After establishing that MORs do not play a role in mediating the behavioral effects of the novel KOR agonists LY2456302 and LY2444295, our studies moved on to incorporate the important consideration of sex differences in sensitivity to KOR ligands. This is important because sex-specific differences in sensitivity to KOR agonist and antagonists is required to adequately inform drug dosing in humans. Utilizing nest building, an innate behavioral indicative of self-care, we have demonstrated decreased sensitivity to KOR ligands in females. This hypothesis is supported by the clinical literature demonstrating higher KOR availability in healthy human males compared with females. Studies are ongoing in the laboratory to develop this hypothesis.

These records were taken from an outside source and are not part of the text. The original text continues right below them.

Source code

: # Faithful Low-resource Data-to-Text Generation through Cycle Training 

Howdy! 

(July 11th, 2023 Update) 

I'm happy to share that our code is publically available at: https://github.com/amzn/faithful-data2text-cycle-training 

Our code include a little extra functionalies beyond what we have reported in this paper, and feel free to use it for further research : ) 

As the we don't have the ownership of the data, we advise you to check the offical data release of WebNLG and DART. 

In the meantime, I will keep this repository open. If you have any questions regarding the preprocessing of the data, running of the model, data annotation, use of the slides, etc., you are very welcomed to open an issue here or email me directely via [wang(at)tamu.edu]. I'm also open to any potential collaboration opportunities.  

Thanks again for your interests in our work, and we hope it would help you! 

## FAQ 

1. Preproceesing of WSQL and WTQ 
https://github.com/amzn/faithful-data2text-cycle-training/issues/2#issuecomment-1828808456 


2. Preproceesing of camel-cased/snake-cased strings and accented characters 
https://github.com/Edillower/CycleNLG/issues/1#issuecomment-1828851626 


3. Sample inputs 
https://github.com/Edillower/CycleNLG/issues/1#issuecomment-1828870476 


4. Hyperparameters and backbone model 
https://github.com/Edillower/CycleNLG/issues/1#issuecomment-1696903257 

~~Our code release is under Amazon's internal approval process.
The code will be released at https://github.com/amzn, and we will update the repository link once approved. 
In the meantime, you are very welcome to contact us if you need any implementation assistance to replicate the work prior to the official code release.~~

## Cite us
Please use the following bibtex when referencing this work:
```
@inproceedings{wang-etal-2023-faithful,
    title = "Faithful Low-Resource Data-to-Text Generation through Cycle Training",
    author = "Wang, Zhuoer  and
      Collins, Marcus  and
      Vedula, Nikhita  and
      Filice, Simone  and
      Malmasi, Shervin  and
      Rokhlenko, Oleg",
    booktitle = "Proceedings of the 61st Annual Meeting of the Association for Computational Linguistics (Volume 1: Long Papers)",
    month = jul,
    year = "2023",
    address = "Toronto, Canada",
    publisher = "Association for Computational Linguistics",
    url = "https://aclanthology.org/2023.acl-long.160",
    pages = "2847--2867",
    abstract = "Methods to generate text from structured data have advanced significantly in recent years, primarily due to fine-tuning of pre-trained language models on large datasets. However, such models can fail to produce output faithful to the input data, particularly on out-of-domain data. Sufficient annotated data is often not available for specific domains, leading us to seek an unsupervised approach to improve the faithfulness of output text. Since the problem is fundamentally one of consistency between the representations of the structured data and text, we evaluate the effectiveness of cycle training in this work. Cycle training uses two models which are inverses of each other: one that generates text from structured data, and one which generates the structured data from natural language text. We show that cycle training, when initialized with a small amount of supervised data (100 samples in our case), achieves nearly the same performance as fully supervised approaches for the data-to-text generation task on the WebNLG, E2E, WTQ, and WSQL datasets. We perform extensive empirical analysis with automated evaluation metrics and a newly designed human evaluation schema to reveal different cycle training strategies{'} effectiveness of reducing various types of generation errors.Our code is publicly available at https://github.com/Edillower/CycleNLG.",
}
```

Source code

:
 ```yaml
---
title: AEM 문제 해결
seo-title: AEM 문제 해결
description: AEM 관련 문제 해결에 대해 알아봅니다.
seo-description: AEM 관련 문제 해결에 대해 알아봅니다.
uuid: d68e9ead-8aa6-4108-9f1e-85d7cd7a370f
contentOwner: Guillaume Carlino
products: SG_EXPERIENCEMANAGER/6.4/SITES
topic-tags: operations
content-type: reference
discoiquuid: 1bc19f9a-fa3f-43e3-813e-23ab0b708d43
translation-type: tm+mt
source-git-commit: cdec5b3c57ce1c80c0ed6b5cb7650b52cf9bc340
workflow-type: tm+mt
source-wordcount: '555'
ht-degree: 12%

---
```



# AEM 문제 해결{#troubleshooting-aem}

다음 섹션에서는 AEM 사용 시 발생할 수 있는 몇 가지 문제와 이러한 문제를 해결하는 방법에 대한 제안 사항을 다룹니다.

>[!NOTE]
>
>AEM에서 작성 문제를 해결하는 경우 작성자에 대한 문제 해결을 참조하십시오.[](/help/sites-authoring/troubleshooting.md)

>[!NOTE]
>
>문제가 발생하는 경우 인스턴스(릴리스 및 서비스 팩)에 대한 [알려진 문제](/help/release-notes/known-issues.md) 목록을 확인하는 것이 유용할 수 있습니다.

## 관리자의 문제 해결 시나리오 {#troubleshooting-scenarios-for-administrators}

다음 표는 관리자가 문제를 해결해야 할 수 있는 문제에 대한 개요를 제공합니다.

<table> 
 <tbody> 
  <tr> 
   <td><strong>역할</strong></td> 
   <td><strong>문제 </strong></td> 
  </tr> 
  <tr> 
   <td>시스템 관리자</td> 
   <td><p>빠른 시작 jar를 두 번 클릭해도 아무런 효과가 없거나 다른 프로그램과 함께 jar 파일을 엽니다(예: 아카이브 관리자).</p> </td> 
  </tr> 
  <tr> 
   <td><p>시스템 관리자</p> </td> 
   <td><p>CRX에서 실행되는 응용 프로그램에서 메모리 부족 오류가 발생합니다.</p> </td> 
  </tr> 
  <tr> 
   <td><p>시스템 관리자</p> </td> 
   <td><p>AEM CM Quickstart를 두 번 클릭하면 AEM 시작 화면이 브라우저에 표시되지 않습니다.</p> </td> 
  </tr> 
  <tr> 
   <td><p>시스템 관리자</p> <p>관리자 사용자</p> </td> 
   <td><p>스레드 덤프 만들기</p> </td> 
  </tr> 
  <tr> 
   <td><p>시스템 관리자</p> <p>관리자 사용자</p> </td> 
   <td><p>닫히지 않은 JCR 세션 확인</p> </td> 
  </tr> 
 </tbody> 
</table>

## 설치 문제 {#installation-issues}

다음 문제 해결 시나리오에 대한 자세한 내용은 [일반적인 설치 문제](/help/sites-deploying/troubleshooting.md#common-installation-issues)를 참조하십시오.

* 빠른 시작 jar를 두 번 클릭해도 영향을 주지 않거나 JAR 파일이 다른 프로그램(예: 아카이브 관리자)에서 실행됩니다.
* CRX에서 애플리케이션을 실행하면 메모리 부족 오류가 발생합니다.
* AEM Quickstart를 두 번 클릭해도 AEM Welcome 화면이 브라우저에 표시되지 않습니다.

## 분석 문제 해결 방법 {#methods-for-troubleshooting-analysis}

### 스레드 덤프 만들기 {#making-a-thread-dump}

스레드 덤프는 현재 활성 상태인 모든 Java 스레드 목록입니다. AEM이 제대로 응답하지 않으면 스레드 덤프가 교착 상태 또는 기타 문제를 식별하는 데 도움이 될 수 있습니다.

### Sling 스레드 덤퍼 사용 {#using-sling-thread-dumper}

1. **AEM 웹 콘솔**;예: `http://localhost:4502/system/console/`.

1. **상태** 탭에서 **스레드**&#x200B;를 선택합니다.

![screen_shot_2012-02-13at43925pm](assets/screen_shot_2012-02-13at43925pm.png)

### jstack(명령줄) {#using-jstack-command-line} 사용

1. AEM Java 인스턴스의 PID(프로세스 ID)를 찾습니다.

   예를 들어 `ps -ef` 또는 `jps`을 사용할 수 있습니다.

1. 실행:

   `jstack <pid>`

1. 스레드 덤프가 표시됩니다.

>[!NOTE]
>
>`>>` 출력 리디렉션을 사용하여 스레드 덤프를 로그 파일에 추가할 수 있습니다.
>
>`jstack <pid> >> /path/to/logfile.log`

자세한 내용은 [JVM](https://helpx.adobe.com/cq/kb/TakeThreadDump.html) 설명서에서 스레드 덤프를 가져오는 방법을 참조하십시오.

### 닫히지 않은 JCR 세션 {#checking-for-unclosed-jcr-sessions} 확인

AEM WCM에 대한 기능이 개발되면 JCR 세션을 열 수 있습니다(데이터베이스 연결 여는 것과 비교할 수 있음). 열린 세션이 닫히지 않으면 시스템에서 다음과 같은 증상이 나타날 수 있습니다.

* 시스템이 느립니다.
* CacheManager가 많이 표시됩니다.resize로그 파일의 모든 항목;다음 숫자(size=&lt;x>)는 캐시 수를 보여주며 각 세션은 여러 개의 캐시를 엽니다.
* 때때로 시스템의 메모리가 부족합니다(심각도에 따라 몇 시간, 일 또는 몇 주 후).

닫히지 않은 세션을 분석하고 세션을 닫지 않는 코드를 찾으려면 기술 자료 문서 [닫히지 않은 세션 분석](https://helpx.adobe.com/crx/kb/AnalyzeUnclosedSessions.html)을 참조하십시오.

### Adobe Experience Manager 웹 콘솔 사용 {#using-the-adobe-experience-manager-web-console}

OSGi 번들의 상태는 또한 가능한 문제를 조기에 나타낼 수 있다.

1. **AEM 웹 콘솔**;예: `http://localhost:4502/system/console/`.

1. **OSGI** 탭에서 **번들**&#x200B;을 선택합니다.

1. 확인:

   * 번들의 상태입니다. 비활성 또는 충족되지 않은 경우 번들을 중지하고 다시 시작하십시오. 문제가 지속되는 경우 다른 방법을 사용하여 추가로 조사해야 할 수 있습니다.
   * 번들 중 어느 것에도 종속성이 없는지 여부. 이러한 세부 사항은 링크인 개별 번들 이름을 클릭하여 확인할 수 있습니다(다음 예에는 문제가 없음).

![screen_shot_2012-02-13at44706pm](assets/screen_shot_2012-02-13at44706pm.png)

Prolonging the antidepressant activity of rapid-acting antidepressants: Ketamine has demonstrated robust antidepressant effects in treatment-resistant patients at subanesthetic doses within hours of a single infusion. However, clinical evidence now suggests that in more severely ill patients, multiple doses, twice or three weekly, are required to achieve optimal remission from depressive symptoms. To enhance the translational value of our preclinical data, the utility of the thrice weekly dosing regimen was evaluated using the forced swim test (FST) in mice. We have demonstrated a prolonged sensitization to the behavioral effects of ketamine that are sustained for up to 2 weeks following the last injection. Utilizing this paradigm, we can now contrast the molecular and neurochemical substrates engaged by single or multiple ketamine treatments at designated time points.